Task item -> For this exercise, copy out each line of the material below that includes "classes".

Start of Source information

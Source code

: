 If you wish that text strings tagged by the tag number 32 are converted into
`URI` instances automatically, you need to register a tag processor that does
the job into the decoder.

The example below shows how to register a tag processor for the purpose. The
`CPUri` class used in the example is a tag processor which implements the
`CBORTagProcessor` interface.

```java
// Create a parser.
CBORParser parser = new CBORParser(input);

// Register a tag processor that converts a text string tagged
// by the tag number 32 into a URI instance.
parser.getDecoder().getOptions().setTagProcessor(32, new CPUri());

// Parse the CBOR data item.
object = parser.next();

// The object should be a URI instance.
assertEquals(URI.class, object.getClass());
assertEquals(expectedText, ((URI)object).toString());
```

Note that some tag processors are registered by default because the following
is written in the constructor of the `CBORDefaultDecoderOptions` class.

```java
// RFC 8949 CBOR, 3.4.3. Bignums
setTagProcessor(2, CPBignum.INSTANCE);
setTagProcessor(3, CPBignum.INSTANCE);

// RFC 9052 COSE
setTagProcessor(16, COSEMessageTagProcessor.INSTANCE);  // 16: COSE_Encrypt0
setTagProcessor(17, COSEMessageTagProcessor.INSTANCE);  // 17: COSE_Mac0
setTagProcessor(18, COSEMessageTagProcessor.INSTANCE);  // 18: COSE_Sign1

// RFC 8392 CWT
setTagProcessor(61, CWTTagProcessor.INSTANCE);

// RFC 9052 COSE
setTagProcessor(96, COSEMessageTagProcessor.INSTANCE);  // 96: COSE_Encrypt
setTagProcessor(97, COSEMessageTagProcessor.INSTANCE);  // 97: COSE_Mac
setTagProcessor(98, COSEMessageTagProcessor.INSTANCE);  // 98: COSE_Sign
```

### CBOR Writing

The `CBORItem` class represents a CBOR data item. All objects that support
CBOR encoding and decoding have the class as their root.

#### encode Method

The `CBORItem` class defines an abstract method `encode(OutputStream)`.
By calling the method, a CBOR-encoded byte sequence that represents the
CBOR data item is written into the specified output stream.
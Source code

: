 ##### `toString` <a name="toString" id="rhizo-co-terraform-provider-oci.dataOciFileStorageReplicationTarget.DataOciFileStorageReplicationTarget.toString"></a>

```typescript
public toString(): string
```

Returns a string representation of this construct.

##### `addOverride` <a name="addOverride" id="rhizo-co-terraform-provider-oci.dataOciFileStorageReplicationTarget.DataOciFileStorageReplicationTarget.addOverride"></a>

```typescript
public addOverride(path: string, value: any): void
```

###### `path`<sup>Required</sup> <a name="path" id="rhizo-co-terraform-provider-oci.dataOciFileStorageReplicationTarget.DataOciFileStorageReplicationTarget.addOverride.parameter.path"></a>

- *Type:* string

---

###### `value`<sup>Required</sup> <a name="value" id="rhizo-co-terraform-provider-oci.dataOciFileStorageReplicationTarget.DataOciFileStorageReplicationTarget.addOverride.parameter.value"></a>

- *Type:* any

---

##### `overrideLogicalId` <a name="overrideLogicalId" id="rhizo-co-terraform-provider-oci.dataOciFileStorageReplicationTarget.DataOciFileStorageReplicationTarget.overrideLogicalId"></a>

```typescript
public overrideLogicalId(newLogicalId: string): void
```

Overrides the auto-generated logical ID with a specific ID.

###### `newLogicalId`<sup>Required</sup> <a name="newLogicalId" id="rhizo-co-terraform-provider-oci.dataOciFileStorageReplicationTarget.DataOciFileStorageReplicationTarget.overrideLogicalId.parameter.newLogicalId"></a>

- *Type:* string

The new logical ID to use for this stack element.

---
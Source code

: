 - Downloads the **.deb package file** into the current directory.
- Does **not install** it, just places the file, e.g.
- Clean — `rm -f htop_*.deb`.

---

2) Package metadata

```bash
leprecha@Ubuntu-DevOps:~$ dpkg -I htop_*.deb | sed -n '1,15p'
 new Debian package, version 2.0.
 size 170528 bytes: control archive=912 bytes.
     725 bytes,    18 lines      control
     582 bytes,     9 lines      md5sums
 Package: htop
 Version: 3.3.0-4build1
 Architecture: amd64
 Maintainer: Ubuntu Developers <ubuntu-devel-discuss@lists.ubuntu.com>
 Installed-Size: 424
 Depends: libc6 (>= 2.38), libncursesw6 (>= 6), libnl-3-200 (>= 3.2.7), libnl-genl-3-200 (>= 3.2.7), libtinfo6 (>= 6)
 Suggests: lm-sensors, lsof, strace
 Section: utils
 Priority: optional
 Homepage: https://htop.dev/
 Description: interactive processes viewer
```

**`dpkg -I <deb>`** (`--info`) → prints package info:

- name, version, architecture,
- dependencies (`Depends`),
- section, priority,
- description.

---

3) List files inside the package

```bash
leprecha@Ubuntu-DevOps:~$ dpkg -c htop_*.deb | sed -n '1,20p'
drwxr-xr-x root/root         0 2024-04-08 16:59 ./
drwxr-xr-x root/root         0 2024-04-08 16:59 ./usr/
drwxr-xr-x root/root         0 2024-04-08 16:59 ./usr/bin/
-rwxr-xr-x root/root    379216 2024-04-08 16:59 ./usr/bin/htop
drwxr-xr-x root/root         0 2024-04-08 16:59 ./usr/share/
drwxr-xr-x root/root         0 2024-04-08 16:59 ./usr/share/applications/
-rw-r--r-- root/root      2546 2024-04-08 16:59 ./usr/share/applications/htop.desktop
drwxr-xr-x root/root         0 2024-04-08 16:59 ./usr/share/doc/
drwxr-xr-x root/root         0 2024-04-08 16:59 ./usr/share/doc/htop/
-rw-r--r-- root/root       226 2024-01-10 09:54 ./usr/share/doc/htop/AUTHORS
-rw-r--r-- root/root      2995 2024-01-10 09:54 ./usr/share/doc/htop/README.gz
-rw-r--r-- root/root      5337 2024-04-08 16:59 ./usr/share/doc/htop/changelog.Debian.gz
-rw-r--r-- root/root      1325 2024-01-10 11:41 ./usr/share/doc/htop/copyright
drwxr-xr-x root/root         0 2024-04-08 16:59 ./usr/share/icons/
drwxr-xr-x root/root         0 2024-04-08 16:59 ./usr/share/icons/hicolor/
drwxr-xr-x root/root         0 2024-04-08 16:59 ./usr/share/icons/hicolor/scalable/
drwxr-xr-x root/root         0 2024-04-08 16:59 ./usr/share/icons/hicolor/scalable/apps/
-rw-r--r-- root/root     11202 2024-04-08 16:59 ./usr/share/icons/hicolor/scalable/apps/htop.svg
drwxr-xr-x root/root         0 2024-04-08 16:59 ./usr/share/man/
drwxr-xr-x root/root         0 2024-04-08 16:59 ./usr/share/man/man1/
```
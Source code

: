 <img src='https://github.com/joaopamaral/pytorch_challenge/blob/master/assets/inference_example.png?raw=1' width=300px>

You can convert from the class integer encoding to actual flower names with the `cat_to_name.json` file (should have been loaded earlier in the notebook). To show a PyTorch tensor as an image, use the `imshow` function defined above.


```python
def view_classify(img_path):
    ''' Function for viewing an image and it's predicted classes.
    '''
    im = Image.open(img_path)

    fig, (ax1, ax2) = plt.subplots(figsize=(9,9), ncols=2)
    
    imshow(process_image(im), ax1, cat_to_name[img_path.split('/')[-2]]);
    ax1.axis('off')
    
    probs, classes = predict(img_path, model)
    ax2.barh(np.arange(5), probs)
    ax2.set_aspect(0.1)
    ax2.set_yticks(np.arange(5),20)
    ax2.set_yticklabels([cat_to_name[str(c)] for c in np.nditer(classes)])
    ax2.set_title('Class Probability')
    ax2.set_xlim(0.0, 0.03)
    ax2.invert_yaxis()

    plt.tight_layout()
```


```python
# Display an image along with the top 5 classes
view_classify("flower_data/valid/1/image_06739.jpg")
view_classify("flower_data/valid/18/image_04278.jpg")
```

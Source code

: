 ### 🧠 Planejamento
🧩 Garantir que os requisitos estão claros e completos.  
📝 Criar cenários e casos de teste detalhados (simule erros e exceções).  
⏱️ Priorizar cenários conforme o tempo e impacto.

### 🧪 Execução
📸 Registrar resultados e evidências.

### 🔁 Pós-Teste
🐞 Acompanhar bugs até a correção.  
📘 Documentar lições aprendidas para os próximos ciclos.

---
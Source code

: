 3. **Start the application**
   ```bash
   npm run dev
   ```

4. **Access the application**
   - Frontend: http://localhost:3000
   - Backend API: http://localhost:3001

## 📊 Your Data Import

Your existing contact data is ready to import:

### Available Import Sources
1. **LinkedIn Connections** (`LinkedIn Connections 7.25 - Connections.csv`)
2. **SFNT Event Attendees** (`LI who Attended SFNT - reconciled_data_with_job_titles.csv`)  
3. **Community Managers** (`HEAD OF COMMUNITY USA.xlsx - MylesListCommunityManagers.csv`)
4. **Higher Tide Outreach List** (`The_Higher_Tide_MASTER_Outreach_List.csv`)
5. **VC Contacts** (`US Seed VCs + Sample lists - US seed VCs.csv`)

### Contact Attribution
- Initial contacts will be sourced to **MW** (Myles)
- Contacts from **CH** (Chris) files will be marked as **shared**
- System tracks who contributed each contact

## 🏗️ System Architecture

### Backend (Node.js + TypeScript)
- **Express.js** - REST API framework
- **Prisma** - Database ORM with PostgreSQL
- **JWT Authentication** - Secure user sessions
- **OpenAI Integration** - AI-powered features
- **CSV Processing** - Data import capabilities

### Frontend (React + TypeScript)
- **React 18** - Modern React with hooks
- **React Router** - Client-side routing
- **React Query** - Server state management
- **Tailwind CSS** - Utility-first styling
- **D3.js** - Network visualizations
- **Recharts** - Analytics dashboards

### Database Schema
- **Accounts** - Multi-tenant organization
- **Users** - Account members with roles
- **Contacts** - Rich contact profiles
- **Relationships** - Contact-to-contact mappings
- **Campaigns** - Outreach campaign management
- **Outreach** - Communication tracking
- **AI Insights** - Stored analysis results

End of Source information

Exercise response ->
    ''' Function for viewing an image and it's predicted classes.
    probs, classes = predict(img_path, model)
    ax2.set_yticklabels([cat_to_name[str(c)] for c in np.nditer(classes)])
# Display an image along with the top 5 classes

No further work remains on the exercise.